Sapete se è normale o meno? o comunque da cosa dipende?

Micio!

----------

## Kind_of_blue

io farei qualche ricerca sulle opzioni di formattazione di ext3

----------

## djinnZ

inode allocati, dimensione minima del blocco, spazio riservato (il default è 5%; opzione -m), fai un poco tu. Dimenticavo che la dimensione minima degli inode non viene più rispettata per dare supporto a selinux ed rsbac.
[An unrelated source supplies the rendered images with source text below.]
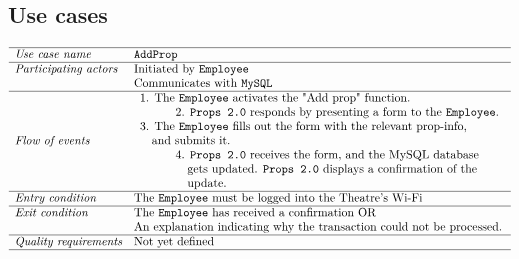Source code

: \documentclass[12pt]{article}
\begin{document}
\subsection{Use cases}
\[
\begin{array}{ll}
\hline
\textit{Use case name} & \texttt{AddProp} \\
\hline
\textit{Participating actors} & \text{Initiated by \texttt{Employee}} \\
& \text{Communicates with \texttt{MySQL}} \\
\hline
\textit{Flow of events} & 
\begin{array}{l}
\text{1. The \texttt{Employee} activates the "Add prop"  function.}\\
\quad \quad \quad \text{2. \texttt{Props 2.0} responds by presenting a form to the \texttt{Employee}.} \\
\text{3. The \texttt{Employee} fills out the form with the relevant prop-info,} \\ \quad \text{and submits it.} \\
\quad \quad \quad \text{4. \texttt{Props 2.0} receives the form, and the MySQL database} \\ \quad \quad \quad \quad \text{gets updated. \texttt{Props 2.0} displays a confirmation of the}\\ \quad \quad \quad \quad \text{update.}
\end{array} \\
\hline
\textit{Entry condition} & \text{The \texttt{Employee} must be logged into the Theatre's Wi-Fi} \\
\hline
\textit{Exit condition} & \text{The \texttt{Employee} has received a confirmation OR} \\ & \text{An explanation indicating why the transaction could not be processed.} \\
\hline
\textit{Quality requirements} & \text{Not yet defined} \\
\hline
\end{array}
\]
\end{document}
In più ntfs fa sentire il peso della struttura man mano che aggiungi i file non prima.

----------

## micio

Quindi visto che il disco in questione è destinato a tenere 200gb di file video mi consigli di farlo in EXT3 con le opzioni di default per non appesantire troppo la struttura in seguito?

Micio!

----------

## djinnZ

veramente sarebbe meglio xfs che è fatto apposta o reiser, ext3 ultimamente non mi è troppo simpatico e non si è dimostrato molto più affidabile.

Di certo per usarlo con profitto disabiliterei lo spazio riservato (serve solo per se ci sono /var, /tmpo /etc).

Se non credi di usare mai l'hardening puoi pensare di disabilitare nel kernel il supporto alle acl ed alle security label, in questo modo dovrebbe creare degli inode più piccoli.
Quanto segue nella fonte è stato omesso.